* **Source records**:
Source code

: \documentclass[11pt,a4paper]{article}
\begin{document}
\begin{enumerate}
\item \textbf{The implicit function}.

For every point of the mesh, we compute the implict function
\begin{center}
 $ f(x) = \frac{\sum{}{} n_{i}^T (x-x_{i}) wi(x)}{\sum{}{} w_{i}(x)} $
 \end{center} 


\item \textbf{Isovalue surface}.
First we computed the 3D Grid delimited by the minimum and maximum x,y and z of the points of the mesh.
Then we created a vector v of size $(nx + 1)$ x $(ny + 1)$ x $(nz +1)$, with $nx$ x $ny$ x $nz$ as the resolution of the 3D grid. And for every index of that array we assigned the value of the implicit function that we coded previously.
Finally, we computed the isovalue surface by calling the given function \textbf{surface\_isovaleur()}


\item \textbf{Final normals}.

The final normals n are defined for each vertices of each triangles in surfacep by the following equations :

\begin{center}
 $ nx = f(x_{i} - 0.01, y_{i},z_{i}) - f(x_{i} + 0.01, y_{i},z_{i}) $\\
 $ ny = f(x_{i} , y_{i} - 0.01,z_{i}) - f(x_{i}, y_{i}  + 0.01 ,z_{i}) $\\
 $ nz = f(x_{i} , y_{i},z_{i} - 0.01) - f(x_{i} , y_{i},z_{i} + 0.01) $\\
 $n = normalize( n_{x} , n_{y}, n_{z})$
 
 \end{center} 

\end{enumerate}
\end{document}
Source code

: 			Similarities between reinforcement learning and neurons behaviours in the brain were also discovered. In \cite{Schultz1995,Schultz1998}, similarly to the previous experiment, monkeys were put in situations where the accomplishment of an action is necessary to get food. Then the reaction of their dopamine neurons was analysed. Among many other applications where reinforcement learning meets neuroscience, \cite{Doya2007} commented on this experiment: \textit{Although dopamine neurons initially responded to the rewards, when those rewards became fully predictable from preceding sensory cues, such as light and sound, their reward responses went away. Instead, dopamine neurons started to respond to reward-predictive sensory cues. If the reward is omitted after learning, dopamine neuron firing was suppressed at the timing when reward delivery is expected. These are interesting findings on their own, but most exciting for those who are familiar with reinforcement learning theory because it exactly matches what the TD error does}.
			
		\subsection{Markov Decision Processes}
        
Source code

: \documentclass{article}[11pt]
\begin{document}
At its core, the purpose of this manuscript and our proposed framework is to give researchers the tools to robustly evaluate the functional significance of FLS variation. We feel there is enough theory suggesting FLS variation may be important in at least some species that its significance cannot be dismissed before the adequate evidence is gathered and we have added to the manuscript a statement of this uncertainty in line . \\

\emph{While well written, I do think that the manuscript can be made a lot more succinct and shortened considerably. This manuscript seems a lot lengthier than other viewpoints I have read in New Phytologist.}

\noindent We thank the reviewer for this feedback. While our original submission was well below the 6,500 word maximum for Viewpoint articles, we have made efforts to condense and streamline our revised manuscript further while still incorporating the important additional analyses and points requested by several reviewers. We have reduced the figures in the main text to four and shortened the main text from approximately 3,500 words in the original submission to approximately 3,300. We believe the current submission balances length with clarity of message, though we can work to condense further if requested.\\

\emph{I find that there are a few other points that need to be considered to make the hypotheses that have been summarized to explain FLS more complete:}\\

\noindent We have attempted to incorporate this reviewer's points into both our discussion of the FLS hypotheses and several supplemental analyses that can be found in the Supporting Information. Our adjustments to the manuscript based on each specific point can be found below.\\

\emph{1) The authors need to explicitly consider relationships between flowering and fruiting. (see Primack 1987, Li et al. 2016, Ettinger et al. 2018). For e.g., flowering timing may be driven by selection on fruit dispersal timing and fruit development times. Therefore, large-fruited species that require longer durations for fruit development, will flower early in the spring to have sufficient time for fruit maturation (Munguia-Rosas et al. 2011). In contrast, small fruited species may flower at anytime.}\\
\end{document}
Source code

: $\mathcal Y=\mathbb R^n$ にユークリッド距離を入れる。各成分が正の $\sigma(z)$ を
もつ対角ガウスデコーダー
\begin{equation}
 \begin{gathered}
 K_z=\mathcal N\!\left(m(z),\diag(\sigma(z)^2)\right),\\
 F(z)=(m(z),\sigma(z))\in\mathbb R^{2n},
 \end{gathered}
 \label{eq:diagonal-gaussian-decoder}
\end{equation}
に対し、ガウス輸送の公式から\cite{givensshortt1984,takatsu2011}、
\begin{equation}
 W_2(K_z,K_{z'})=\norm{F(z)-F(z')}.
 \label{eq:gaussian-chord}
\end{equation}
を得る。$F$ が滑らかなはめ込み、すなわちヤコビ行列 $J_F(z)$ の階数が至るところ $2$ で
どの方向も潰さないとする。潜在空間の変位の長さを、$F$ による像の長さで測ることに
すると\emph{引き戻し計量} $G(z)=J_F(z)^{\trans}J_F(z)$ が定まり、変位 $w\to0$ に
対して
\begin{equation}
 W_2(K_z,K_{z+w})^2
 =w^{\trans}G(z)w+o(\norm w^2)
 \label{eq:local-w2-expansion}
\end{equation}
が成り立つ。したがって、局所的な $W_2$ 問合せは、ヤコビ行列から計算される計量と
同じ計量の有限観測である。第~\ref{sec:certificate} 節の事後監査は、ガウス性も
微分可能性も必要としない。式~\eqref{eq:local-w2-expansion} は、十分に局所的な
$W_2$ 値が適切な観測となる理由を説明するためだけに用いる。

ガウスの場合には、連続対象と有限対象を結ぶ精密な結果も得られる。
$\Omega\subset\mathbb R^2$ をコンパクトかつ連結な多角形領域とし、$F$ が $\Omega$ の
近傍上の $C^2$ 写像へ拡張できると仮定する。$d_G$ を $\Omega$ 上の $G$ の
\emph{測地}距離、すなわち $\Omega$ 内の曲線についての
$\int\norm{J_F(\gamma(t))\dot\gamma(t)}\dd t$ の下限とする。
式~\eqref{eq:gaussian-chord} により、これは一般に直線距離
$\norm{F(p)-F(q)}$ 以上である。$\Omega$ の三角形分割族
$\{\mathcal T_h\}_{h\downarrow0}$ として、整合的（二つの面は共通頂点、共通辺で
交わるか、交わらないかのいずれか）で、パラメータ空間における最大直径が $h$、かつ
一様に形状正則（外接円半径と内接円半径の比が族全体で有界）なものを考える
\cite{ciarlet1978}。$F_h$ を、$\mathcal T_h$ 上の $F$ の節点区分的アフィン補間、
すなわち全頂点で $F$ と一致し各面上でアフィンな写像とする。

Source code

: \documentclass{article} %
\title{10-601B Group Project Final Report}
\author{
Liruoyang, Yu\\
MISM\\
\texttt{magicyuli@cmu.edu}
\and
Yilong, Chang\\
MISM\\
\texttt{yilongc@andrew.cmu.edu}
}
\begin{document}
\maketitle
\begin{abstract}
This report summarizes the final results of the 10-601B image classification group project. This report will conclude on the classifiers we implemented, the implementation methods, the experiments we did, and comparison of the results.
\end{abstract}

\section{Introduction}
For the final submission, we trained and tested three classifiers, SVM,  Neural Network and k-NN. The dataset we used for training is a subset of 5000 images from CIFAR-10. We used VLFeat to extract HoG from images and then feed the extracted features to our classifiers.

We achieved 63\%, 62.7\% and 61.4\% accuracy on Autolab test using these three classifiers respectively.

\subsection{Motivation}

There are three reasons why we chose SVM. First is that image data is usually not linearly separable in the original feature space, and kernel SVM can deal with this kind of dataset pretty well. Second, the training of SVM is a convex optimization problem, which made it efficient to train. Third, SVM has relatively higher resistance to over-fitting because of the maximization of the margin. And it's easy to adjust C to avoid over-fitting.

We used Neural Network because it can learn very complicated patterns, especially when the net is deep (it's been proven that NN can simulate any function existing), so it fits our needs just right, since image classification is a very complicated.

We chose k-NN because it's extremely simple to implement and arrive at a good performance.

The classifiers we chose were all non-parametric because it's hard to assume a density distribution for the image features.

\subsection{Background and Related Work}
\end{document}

* **Exercise prompt**:
Scan the lines above for "submission", then copy every one that has it.

* **Written answer**:
\noindent We thank the reviewer for this feedback. While our original submission was well below the 6,500 word maximum for Viewpoint articles, we have made efforts to condense and streamline our revised manuscript further while still incorporating the important additional analyses and points requested by several reviewers. We have reduced the figures in the main text to four and shortened the main text from approximately 3,500 words in the original submission to approximately 3,300. We believe the current submission balances length with clarity of message, though we can work to condense further if requested.\\
For the final submission, we trained and tested three classifiers, SVM,  Neural Network and k-NN. The dataset we used for training is a subset of 5000 images from CIFAR-10. We used VLFeat to extract HoG from images and then feed the extracted features to our classifiers.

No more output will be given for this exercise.